▶ **Directions for this task**:
Through the last line of the entries, please copy every line exactly, starting with the one that contains "serves_dessert: null".

[Stored data entries]
========================================
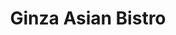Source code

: ---
layout: place
title: "Ginza Asian Bistro"
permalink: /kentucky/louisville/ginza-asian-bistro.html
stateAbbr: KY
stateName: Kentucky
cityName: Louisville
place_id: ChIJ1Yr5pryfaYgRuxmT7HgvoC0
photos:
  - name: >-
      places/ChIJ1Yr5pryfaYgRuxmT7HgvoC0/photos/AeeoHcLRRCae5JzStVyDP4s__VknZG0Fk6Nporz1MQFjQ4Bmhe8gN0WS_9aYl9KEqqOFLXwyUIYQH9DaU0nSeDIPNU-rETAiCpeIlpw8J5q8Sj-cOQkhrj5jcdIF1A1f9JA8_J66NLOzQ2CJ3khwA3H1xqy1P6y9JyFvRcaJ9faTBDF5Rq2j1rwbhHhO10_Veh0GpOhRTAfDoeZyAAH-ypcdUGZoy-JPXlj1qn-LL8qEUW1bYeQeX3mon1Eff7rROyJ0iQv9zivkJliX1gUxRUXkv_y2w5bOUWR3BK6yMRfkCF47V0zvVSZEBQeMKJuKJNt3mzYXxHEa4xtcI8J3FS7TydCDW6Lo5gzRPX9DoN4JsO_xCUgzSFvmdH99Lxm3O7M6pCNcVSSH7nULnPQsTdcB5NUTbeUNjvS3zNm-5u7NuGLVbQ
    widthPx: 4032
    heightPx: 3024
    authorAttributions:
      - displayName: South
        uri: https://maps.google.com/maps/contrib/104644408499832452999
        photoUri: >-
          https://lh3.googleusercontent.com/a-/ALV-UjVp-hWKB_enJZ6pYo-4S915yyoxPYGjr_WS8WQGnTAD_sd1zUM=s100-p-k-no-mo
    flagContentUri: >-
      https://www.google.com/local/imagery/report/?cb_client=maps_api_places.places_api&image_key=!1e10!2sCIHM0ogKEICAgID99LK8HQ&hl=en-US
    googleMapsUri: >-
      https://www.google.com/maps/place//data=!3m4!1e2!3m2!1sCIHM0ogKEICAgID99LK8HQ!2e10!4m2!3m1!1s0x88699fbca6f98ad5:0x2da02f78ec9319bb
  - name: >-
      places/ChIJ1Yr5pryfaYgRuxmT7HgvoC0/photos/AeeoHcL4dFtq-xxWE-cQUM-BOrA14cYMIHxaTIqm_ToHo3RMxaBrUEhPWWA37_3ZhcrLAqTqfrmEKPYBGUXxnXBxH2bn1lwxFF7t9XTrn0VUVQ7O6xGzuYbpxs7vrlDE1TcWPaIQ_RjzttAmfNM8U8R8uzxgT0iJ6KnVpnVa7w-wI0tTGlKmnGLs3SfycLE1KeMvRoHsbH6TdUkrUctzJg6jFNRlmvtal-hAsZrebjgbn2nFPWzEX1WYVqfR_87imqkHUe2F4hkxh_1h16q79FMYG6nW8N3KBbB2Z12VGwCTmNCL_FucN_HTvlveciOmdapvTqTEdDMS4iK4xuq7wTNjnEeAAz93M4iOkMa6EYWZrgTJIq5Bsh6-KRkUE_XRUar_Wrl7s1tkbqeQr6GThYb35r6SUmFNYqKpJiXguWdnGQeuVmOFdzAXk04B2LZP5D56
    widthPx: 4000
    heightPx: 3000
    authorAttributions:
      - displayName: Surav Shrestha
        uri: https://maps.google.com/maps/contrib/105809659866013100491
        photoUri: >-
          https://lh3.googleusercontent.com/a-/ALV-UjUP1Q0Bo3fWW-qMWqTz_U0nqUzsEuxqvfJfJ5q55INllV0lrFYWrw=s100-p-k-no-mo
    flagContentUri: >-
      https://www.google.com/local/imagery/report/?cb_client=maps_api_places.places_api&image_key=!1e10!2sCIABIhADycKzbxuWmmfaPYEAB0r0&hl=en-US
    googleMapsUri: >-
      https://www.google.com/maps/place//data=!3m4!1e2!3m2!1sCIABIhADycKzbxuWmmfaPYEAB0r0!2e10!4m2!3m1!1s0x88699fbca6f98ad5:0x2da02f78ec9319bb
  - name: >-
      places/ChIJ1Yr5pryfaYgRuxmT7HgvoC0/photos/AeeoHcJwcAb6Kk8SUxbyOK08qc-uG7d2FSAGC3Fw1dvRnOUuHnuUtImwn0XfbM4sog661jCtzrprfpSc_6hJPIwzL7Bg7MITKaFXCo4rbgl-cLvSVXZuU84_LKld7mW4WKBXl9amEPdTJ0h90UMVX0ACp9VCL8ya-jAfxoAliKTy1ZkxcWXDt7Q_X7FqXOkypryDd8ApX1duwlmS3-xfhCoT2yDyymfFevBxDqaQh22uvnSgBZ-HNLtigMkDRDw42la_HLvkhZV1UqICEjqfIscnBu_0O8SFZr-5jc29EmcdKbIghBNJmMn7RFDJVrsUBt5h_moH5yLa5Ac5FHeDAIU6TMu1fLlNnr6uzFlZwFNZOd2OqprUQGWI5YJyU7d_c5qaWCPpZwYX52W3QF0ZXdTaPpqSGfRttOj7PDVb93q_Ihda8A
    widthPx: 4000
    heightPx: 3000
    authorAttributions:
      - displayName: Robert Secreto
        uri: https://maps.google.com/maps/contrib/105285840866879731496
        photoUri: >-
          https://lh3.googleusercontent.com/a/ACg8ocLerwuwEgCWhx9RWcIau9v6tNhpag4xDJ30FMq4pHBal500jA=s100-p-k-no-mo
    flagContentUri: >-
      https://www.google.com/local/imagery/report/?cb_client=maps_api_places.places_api&image_key=!1e10!2sCIHM0ogKEICAgICjp7XFdw&hl=en-US
    googleMapsUri: >-
      https://www.google.com/maps/place//data=!3m4!1e2!3m2!1sCIHM0ogKEICAgICjp7XFdw!2e10!4m2!3m1!1s0x88699fbca6f98ad5:0x2da02f78ec9319bb
  - name: >-
      places/ChIJ1Yr5pryfaYgRuxmT7HgvoC0/photos/AeeoHcJp_2DhGqACx11yb91TbqriSeZOJcIGJoAt1ZRDYDBrZKjbuCZOXbpvj_W3pM08BmUil2PahDCmPwasdstR9KmRwfvNIGXWURHIDH-J0XAf8yEAwqq3LrDYOyXV2md0u2gD9oXiTtFVnlVAoJK1crpGAzQhEUhTYwXe2-io881Pq547EMEzfchgRAjS86pEH5qUpgXY2Sg6DeBDCG1URHLnNSADJXBtuUtf3H8tLMxnHuhr2vky85VohSlHDFjFR9TxFVCK5eg0F6WJ8NwZO1LKbV1gLMywIaHQeySDpYXU0Hi--RP1otPHRVgjgJuARib9n4E9t5xDcx0IQdMvTMTLztt0cuRQZDQiMYE5unSSOXAkiw6sKuwS4bshMHaSIBdPM-xA4zCvZoEuUg3_lc5mrHJUrmdxIpaeLIVzwEnyLqsU
    widthPx: 3024
    heightPx: 4032
    authorAttributions:
      - displayName: Ashley Dillingham
        uri: https://maps.google.com/maps/contrib/110602724643190696195
        photoUri: >-
          https://lh3.googleusercontent.com/a-/ALV-UjW670y41d2abrYN49bo0mtt3c2GYdq9V2xE8dakLeFLPWHw0hMP=s100-p-k-no-mo
    flagContentUri: >-
      https://www.google.com/local/imagery/report/?cb_client=maps_api_places.places_api&image_key=!1e10!2sCIHM0ogKEICAgICb2bCKmQE&hl=en-US
    googleMapsUri: >-
      https://www.google.com/maps/place//data=!3m4!1e2!3m2!1sCIHM0ogKEICAgICb2bCKmQE!2e10!4m2!3m1!1s0x88699fbca6f98ad5:0x2da02f78ec9319bb
  - name: >-
      places/ChIJ1Yr5pryfaYgRuxmT7HgvoC0/photos/AeeoHcIRKVGc0oeK_nLyN0-GLBa6HEtzTkBPm1zLcDTM6_LhIJyepf0655PbU2NC1NHjxPbA8Ox4v4Sl3s1BSGhbYC91Xk9lIA5ZffwbFvc8D7AxnWju8FB1fX-TLH9hsihVjaUhY7BJZMwlfjpyI-sk_nwWt9waqh6z9CDrpjw9_T4Y_mp5au3LxkqhfGcVN5rVAEUy7Lxe79y5bDDm3S2KiXmHKhR5oRjEKMq6jWzFCAIpHmEU_H8TSMqYN6g0_seXA0arS2CeFkZHRSObN5cGxuWzW-DRIG1lHqbRiESWIKpjOQhJgG0xLy6j7S_lcB95gnSqxPrUgolMIUe7hnTHzbSniHTcNA6mv24mOxSJVW7GgyElKO74y7y5TmbD34azJ3fJeoDppqNisDPWWoVIHkDZVLgvkTvK6bUFN3X60dJMnw
    widthPx: 3840
    heightPx: 2160
    authorAttributions:
      - displayName: Chris Kinberger
        uri: https://maps.google.com/maps/contrib/108222733444301267003
        photoUri: >-
          https://lh3.googleusercontent.com/a-/ALV-UjXcIM87dR73_jbvFGM7UzhHk-CUelsGcSD9CD4j5LCOyTzb3zd6zg=s100-p-k-no-mo
    flagContentUri: >-
      https://www.google.com/local/imagery/report/?cb_client=maps_api_places.places_api&image_key=!1e10!2sCIHM0ogKEICAgICOpKTHJg&hl=en-US
    googleMapsUri: >-
      https://www.google.com/maps/place//data=!3m4!1e2!3m2!1sCIHM0ogKEICAgICOpKTHJg!2e10!4m2!3m1!1s0x88699fbca6f98ad5:0x2da02f78ec9319bb
  - name: >-
      places/ChIJ1Yr5pryfaYgRuxmT7HgvoC0/photos/AeeoHcLRFPDQVnJkTeNE1Uy8SSGrLeGqFrP2XeCof9ndvsdD_KOupGjbds-wut0OPNKh9oBN-staVSB-J4fopwMx5_smMJ0FOtHgPAkDTxGv--O-U6vYtT-R7l7Nbo5hiLhklWFOXTfR1qfL33PScCDwVD6e1G7wCkti7t2zIkvTFtP-EZBP1jIu5T8H5Nl659LfekbDVXTdCb9kiCwLMMoXY6S3JM_JGfEp1ehjID-CysOyMXcLJwPvvuyYlsX0u9rNfBvrFnlWnFedhdMF0b1W_KpixAv1sQf_4Mo6wEBQtYpBQcN3R9Q5aG1p_A8btXykl_FFQQC8Rvm86lLea8A6hDX_osO75bn1mfjYOJar6fFrnA52a4sHPxVK1kJAWb4_px3PGgAV4JQwYJvimRzYm74NtV2qpV8pRkiXPWvgc7TBy_XU
    widthPx: 4032
    heightPx: 3024
    authorAttributions:
      - displayName: South
        uri: https://maps.google.com/maps/contrib/104644408499832452999
        photoUri: >-
          https://lh3.googleusercontent.com/a-/ALV-UjVp-hWKB_enJZ6pYo-4S915yyoxPYGjr_WS8WQGnTAD_sd1zUM=s100-p-k-no-mo
    flagContentUri: >-
      https://www.google.com/local/imagery/report/?cb_client=maps_api_places.places_api&image_key=!1e10!2sCIHM0ogKEICAgID99LK8_QE&hl=en-US
    googleMapsUri: >-
      https://www.google.com/maps/place//data=!3m4!1e2!3m2!1sCIHM0ogKEICAgID99LK8_QE!2e10!4m2!3m1!1s0x88699fbca6f98ad5:0x2da02f78ec9319bb
  - name: >-
      places/ChIJ1Yr5pryfaYgRuxmT7HgvoC0/photos/AeeoHcI_ZqDRIKHWgGyPJ_M0tJY4b-cZuxjii_NR_ArBrjdE4jjqJ3oqP6QoyYCHl6OWX3wIVQ00bd9pXZObQMxOaiuPVdHccjeq1GzqW0oj84qph5vpmc_6EUshe9THPzk26P5H94Uf4cZ1OlgDteKo9nBqfUNBIlZqBKe7Zd1ITr2Xk24q7MigJ6zv0eKoS-acqFTxjmep713qFesOFH5ZevKmEQZkVbjfhymG6kkQGjhkp3STouFT_553jrvQJYjmHHPcXSFBRMcwt4Z4Cnp8qn749h2x5ugSlkmJNeHR6f_0Np4OArgIrTHy7D8Xfg5Q27AG09ot0kr8b0rloU8HZnSLLCAFK_j4qhhv_lT4PB3Vb2Ij80HfAbtyypJr4XZglzpn14u4OOn-40evx1P3cXTBnrIfW6Scuoh7C1VPV3eoVrTs
    widthPx: 3600
    heightPx: 4800
    authorAttributions:
      - displayName: Caro
        uri: https://maps.google.com/maps/contrib/113884648174850211593
        photoUri: >-
          https://lh3.googleusercontent.com/a/ACg8ocKWwl8n1VrCxmTch_W7T6s2Zp3jlUzSh2ypd8HE1g8QTJD6Pmw=s100-p-k-no-mo
    flagContentUri: >-
      https://www.google.com/local/imagery/report/?cb_client=maps_api_places.places_api&image_key=!1e10!2sCIHM0ogKEICAgMDgw9e0hQE&hl=en-US
    googleMapsUri: >-
      https://www.google.com/maps/place//data=!3m4!1e2!3m2!1sCIHM0ogKEICAgMDgw9e0hQE!2e10!4m2!3m1!1s0x88699fbca6f98ad5:0x2da02f78ec9319bb
  - name: >-
      places/ChIJ1Yr5pryfaYgRuxmT7HgvoC0/photos/AeeoHcKLb6PPnI5sN5cFqVhvJ390clc1WdFJM5jkP2p3WkhgAZlg7LLvXdptpo11ZP0G-bUfV8yKBc9-L_Jz-ygB7MVIY-8ru4E7npKxchzPgCxN7DcLSafvcDTPQSbExhWm-7ahfxw7HueMkXJzfNK0XfDWWG_pR27z56cefqtTT6t1YDxt3AcuFDKpaYxYJPzKEIDSKQdZfSqjDfclbWq2kj0isguhc2JqsQ_OJQMSE2omBfruckO7KqRPyEHcGxZt27gO5RSqCjvlbWauOzcBePuf8NyaX8ixR6NmI8_LRYvQjNjpsjm_ErlNX18UXekxs81FjWbFdm3wApi8yUlBjKAxdjXurSOmvBaOFH5DQDa7uFQPtbPDKqDu89PXAxKrtn5N9za5BWWjyvuLeQ7xCy1Cc6Z_YF47ovR6XHZfAF8KcQ
    widthPx: 4032
    heightPx: 3024
    authorAttributions:
      - displayName: South
        uri: https://maps.google.com/maps/contrib/104644408499832452999
        photoUri: >-
          https://lh3.googleusercontent.com/a-/ALV-UjVp-hWKB_enJZ6pYo-4S915yyoxPYGjr_WS8WQGnTAD_sd1zUM=s100-p-k-no-mo
    flagContentUri: >-
      https://www.google.com/local/imagery/report/?cb_client=maps_api_places.places_api&image_key=!1e10!2sCIHM0ogKEICAgID99LK8FQ&hl=en-US
    googleMapsUri: >-
      https://www.google.com/maps/place//data=!3m4!1e2!3m2!1sCIHM0ogKEICAgID99LK8FQ!2e10!4m2!3m1!1s0x88699fbca6f98ad5:0x2da02f78ec9319bb
  - name: >-
      places/ChIJ1Yr5pryfaYgRuxmT7HgvoC0/photos/AeeoHcLOETJXGSsJKs2qxEQZpji6KCGU6oR3TPTEgvTco2fFotsUWH_HkX8rRPNldEzbTxeXgxHyn_Uz9ISXRvjUt7LQvRhT7T--51qIooQUQ85tOirrkjaae3D-1DW5oEVXV0ImVljYK90PP96cH2Lcd-neWHy511W64pbHDN9abR-Ejx82OjJ1TL9F1zTko7okMELy_1CISjAjEWLKWPHYTLxf6k-jSLu3mOiwzCHyCENc11hl4SemdY1wgFHUkMbIdWYJAuxlV0ZB0BKTDr3_DB8WPtRWGftPwSL4j1-yEhSCdmVoxfvRDZBHMgqhkDTLapt_HD24WO1IFFya5ADWVBmqS08AmYD7qDZFo92ebrEJjO69I9VAzgD1hJzI29HvQFD10K__3Sx7w3d49oN0ZADGbbkiKjSRPz9eSh9Kvdur8dY
    widthPx: 4029
    heightPx: 2642
    authorAttributions:
      - displayName: South
        uri: https://maps.google.com/maps/contrib/104644408499832452999
        photoUri: >-
          https://lh3.googleusercontent.com/a-/ALV-UjVp-hWKB_enJZ6pYo-4S915yyoxPYGjr_WS8WQGnTAD_sd1zUM=s100-p-k-no-mo
    flagContentUri: >-
      https://www.google.com/local/imagery/report/?cb_client=maps_api_places.places_api&image_key=!1e10!2sCIHM0ogKEICAgID99LK8pQE&hl=en-US
    googleMapsUri: >-
      https://www.google.com/maps/place//data=!3m4!1e2!3m2!1sCIHM0ogKEICAgID99LK8pQE!2e10!4m2!3m1!1s0x88699fbca6f98ad5:0x2da02f78ec9319bb
  - name: >-
      places/ChIJ1Yr5pryfaYgRuxmT7HgvoC0/photos/AeeoHcJBa8VtSEnNAtsv-h34LWYeycDydBYk_i6XUNyRofvWV5RLZcN6xS_4e8kHz64RxJ93weA1XAUIWE3gogEjx2IveJrIScOx-3qnit5r3_S7QADN8bHMoZUVOYObJ4RVhnoHyK5uEP7HdIwPwpjWHBx_i_2PflPTQExmueWrwegMdivLDs-QI5QmrVwqgO-ciaLMDfX4FhmiGXnFB-fiIFeJdkHycfPCtN5ij9l_nWZJF7BgBETyg5zqWn5gRbAF4NGvQDTSUuvjFhKdj99A-TKx3UoRuebPpKvCSwjpU_ZwkSbr7OTNMPqFLmc3cDEo2ntCwfwikP-JdoMP8m1NQiGavTOBhA8qSg9yrJv6WLb8QOAixbfAdogthN43-0jHG1Tl4QjrHzv0tR6tgVsJhMx7YxAz_Wl05RNbvj-Ib0kEVhs
    widthPx: 4032
    heightPx: 3024
    authorAttributions:
      - displayName: South
        uri: https://maps.google.com/maps/contrib/104644408499832452999
        photoUri: >-
          https://lh3.googleusercontent.com/a-/ALV-UjVp-hWKB_enJZ6pYo-4S915yyoxPYGjr_WS8WQGnTAD_sd1zUM=s100-p-k-no-mo
    flagContentUri: >-
      https://www.google.com/local/imagery/report/?cb_client=maps_api_places.places_api&image_key=!1e10!2sCIHM0ogKEICAgID99LK85QE&hl=en-US
    googleMapsUri: >-
      https://www.google.com/maps/place//data=!3m4!1e2!3m2!1sCIHM0ogKEICAgID99LK85QE!2e10!4m2!3m1!1s0x88699fbca6f98ad5:0x2da02f78ec9319bb
address: 9420 Shelbyville Rd, Louisville, KY 40222, USA
street: 9420 Shelbyville Rd
city: Louisville
state: KY
zip: '40222'
country: USA
neighborhood: null
latitude: '38.245970'
longitude: '-85.575662'
accessibility_options:
  wheelchairAccessibleParking: true
  wheelchairAccessibleEntrance: true
  wheelchairAccessibleRestroom: true
  wheelchairAccessibleSeating: true
business_status: OPERATIONAL
name: Ginza Asian Bistro
google_maps_links:
  directionsUri: >-
    https://www.google.com/maps/dir//''/data=!4m7!4m6!1m1!4e2!1m2!1m1!1s0x88699fbca6f98ad5:0x2da02f78ec9319bb!3e0
  placeUri: https://maps.google.com/?cid=3287679924392106427
  writeAReviewUri: >-
    https://www.google.com/maps/place//data=!4m3!3m2!1s0x88699fbca6f98ad5:0x2da02f78ec9319bb!12e1
  reviewsUri: >-
    https://www.google.com/maps/place//data=!4m4!3m3!1s0x88699fbca6f98ad5:0x2da02f78ec9319bb!9m1!1b1
  photosUri: >-
    https://www.google.com/maps/place//data=!4m3!3m2!1s0x88699fbca6f98ad5:0x2da02f78ec9319bb!10e5
primary_type: Japanese Restaurant
opening_hours:
  regular: null
  current: null
secondary_opening_hours:
  regular:
    weekdayDescriptions: null
    type: null
  current:
    weekdayDescriptions: null
    type: null
phone: (502) 749-8878
price_level: PRICE_LEVEL_MODERATE
price_range: $10 &ndash; $20
rating: '4.5'
rating_count: 421
website: https://www.ginzaasianbistroky.com/
description: null
reviews: null
parking_options: null
payment_options: null
allow_dogs: null
curbside_pickup: null
delivery: null
dine_in: null
good_for_children: null
good_for_groups: null
good_for_sports: null
live_music: null
menu_for_children: null
outdoor_seating: null
reservable: null
restroom: null
serves_beer: null
serves_breakfast: null
serves_brunch: null
serves_cocktails: null
serves_coffee: null
serves_dinner: null
serves_dessert: null
serves_lunch: null
serves_vegetarian_food: null
serves_wine: null
takeout: null

---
========================================
▶ **Response box**:
serves_dessert: null
serves_lunch: null
serves_vegetarian_food: null
serves_wine: null
takeout: null

---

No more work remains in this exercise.